As you can see from the graphic, SDN provides network automation of existing networking gear, while NFV provides the ability to automatically provision (and delete when no longer needed) virtual networking gear, such as virtual switches and routers, antivirus, intrusion detection and/or prevention devices, firewalls, load balancers, etc. Each is good individually, but the whole is much greater than the sum of the parts, such that 1+1 = 5 when you combine SDN and NFV.

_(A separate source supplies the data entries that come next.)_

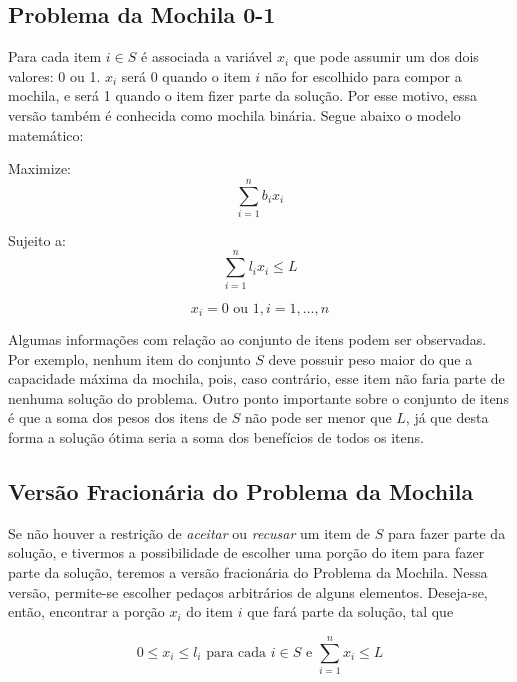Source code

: \subsection{Problema da Mochila 0-1} \label{m01}

Para cada item $i \in S$ é associada a variável $x_i$ que pode assumir um dos dois valores: 0 ou 1. $x_i$ será 0 quando o item $i$ não for escolhido para compor a mochila, e será 1 quando o item fizer parte da solução. Por esse motivo, essa versão também é conhecida como mochila binária. Segue abaixo o modelo matemático:

\hspace*{3.0cm} Maximize:
\begin{equation}
 \sum_{i=1}^n b_i x_i 
\end{equation} 

\hspace*{3.0cm} Sujeito a:
\begin{equation}
 \sum_{i=1}^n l_i x_i  \leq L
\end{equation} 

\begin{equation}
 x_i=0 \textrm{ ou } 1, i=1,...,n 
\end{equation} 

Algumas informações com relação ao conjunto de itens podem ser observadas. Por exemplo, nenhum item do conjunto $S$ deve possuir peso maior do que a capacidade máxima da mochila, pois, caso contrário, esse item não faria parte de nenhuma solução do problema. Outro ponto importante sobre o conjunto de itens é que a soma dos pesos dos itens de $S$ não pode ser menor que $L$, já que desta forma a solução ótima seria a soma dos benefícios de todos os itens. 

\subsection{Versão Fracionária do Problema da Mochila} \label{frac}

Se não houver a restrição de {\it aceitar} ou {\it recusar} um item de $S$ para fazer parte da solução, e tivermos a possibilidade  de escolher uma porção do item para fazer parte da solução, teremos a versão fracionária do Problema da Mochila. Nessa versão, permite-se escolher pedaços arbitrários de alguns elementos. Deseja-se, então, encontrar a porção $x_i$ do item $i$ que fará parte da solução, tal que

\begin{equation}
 0 \leq x_i \leq l_i \textrm{ para cada } i\in S \textrm{ e } \sum_{i=1}^n x_i \leq L 
\end{equation}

In many virtualization scenarios — and virtually all cloud ones — virtual machines (VMs) need to connect to some other VMs and may have security, legal and/or regulatory reasons why they should not be able to talk to other VMs (and/or physical devices). While you can achieve this by routing traffic through a physical firewall for example, doing so can cause a large bottleneck on the firewall with all of the increased traffic, not to mention a large increase in network traffic sending the data to the firewall and getting them back again.
If the firewall rules were evaluated locally and applied locally, the network traffic would be reduced and the total load on the firewall from all of the VMs could be scaled across all of the physical hypervisor servers.
Another example is load balancers. Instead of having to reconfigure a load balancer each time a VM is created or deleted, NFV can create a load balancer for a given application / set of servers, and you can use SDN add or remove VMs from the load balancer as they are created or deleted as the load changes. You can then use NFV to remove the entire load balancer when the application is no longer used.
To summarize, while SDN and NFV are both great technologies, they are much better when used together, the whole being much greater than the sum of the parts.